The Arms index (TRIN) is a technical analysis indicator that compares advancing and declining stock issues and trading volume as an indicator of overall market sentiment. It measures the relationship between market supply and demand and is used as a predictor of future price movements in the market, primarily on an intraday basis. The Arms index seeks to provide a more dynamic explanation of overall movements in the composite value of stock exchanges, such as the NYSE or NASDAQ, by analyzing the strength and breadth of these movements.
The Arms index is calculated as follows:
TRIN = (The number of advancing stocks/The number of declining stocks)/(The composite volume of advancing stocks/The composite volume of declining stocks)
An Arms index value above 1.00 is bearish, a value below 1.00 is bullish and a value of 1.00 indicates a balanced market. The farther away from 1.00 that a value is, the greater the contrast in force between buying and selling on that day. A value that that exceeds 3.00 is considered to indicate an oversold market and that bearish sentiment is too dramatic. A value that dips below 0.50 is considered to indicate an overbought market and that bullish sentiment is overheating. Traders look not only at the value of the index, but also at how it changes throughout the day. Traders look for extremes in the index value for signs that the market may soon change directions. The Arms index was invented by Richard W. Arms, Jr., in 1967. The acronym TRIN stands for TRading INdex.

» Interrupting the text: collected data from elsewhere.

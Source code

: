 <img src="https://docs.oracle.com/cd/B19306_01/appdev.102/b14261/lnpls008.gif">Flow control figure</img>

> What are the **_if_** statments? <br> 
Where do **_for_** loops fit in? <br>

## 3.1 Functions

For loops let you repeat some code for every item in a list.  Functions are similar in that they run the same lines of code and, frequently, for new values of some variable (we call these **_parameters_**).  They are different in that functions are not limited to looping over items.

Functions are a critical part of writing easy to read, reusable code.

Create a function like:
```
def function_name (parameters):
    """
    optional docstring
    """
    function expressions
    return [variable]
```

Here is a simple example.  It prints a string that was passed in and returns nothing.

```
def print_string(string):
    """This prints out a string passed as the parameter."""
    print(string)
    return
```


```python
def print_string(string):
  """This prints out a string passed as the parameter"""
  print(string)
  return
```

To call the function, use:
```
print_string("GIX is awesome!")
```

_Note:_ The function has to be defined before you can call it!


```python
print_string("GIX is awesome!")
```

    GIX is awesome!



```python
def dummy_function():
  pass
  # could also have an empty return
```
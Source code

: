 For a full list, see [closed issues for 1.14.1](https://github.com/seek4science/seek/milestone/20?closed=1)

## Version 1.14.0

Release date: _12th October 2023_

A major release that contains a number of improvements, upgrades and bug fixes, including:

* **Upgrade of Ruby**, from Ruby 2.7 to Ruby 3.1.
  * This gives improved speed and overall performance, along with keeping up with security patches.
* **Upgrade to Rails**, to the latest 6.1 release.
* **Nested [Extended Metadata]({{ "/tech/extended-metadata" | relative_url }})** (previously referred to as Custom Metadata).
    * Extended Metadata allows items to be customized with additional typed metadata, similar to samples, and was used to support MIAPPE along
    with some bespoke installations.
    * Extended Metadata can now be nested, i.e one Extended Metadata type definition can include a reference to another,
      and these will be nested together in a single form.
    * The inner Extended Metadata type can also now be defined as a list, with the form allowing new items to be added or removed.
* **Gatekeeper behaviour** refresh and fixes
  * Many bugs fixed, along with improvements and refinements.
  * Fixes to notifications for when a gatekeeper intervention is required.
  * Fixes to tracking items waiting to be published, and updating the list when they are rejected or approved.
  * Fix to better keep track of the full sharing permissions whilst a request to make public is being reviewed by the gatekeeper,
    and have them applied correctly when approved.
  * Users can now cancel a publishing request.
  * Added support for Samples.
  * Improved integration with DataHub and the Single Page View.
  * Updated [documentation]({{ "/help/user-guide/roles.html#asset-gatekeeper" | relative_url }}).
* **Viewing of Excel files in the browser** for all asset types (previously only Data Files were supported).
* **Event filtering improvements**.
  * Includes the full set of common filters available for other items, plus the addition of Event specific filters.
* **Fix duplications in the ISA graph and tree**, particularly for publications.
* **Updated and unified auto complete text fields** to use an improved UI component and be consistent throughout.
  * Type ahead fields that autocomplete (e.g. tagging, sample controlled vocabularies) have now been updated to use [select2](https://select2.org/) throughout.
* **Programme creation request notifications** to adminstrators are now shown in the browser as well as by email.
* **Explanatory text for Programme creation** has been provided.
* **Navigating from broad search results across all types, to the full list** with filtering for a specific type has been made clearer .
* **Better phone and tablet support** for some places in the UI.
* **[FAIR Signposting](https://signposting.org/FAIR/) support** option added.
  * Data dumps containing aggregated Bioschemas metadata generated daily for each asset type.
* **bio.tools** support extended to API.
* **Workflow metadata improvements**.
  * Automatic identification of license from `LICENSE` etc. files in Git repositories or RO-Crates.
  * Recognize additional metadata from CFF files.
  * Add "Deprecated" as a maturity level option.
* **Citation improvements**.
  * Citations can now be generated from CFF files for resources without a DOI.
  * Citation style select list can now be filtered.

TRIN is limited in its ability as a financial gauge due to the high degree of variance in the raw data it produces. In the five days ranging from July 11, 2016 to July 15, 2016, the NYSE had TRIN values of 0.80, 0.63, 1.07, 0.58 and 1.25, respectively. During this same period, the NASDAQ had TRIN values of 0.85, 0.88, 1.08, 0.65 and 1.18, respectively. These numbers highlight the day-to-day volatility of TRIN values. Traders commonly track the 10-day moving average of TRIN data, but even this measure cannot be relied upon as a particularly accurate predictor of future market movements.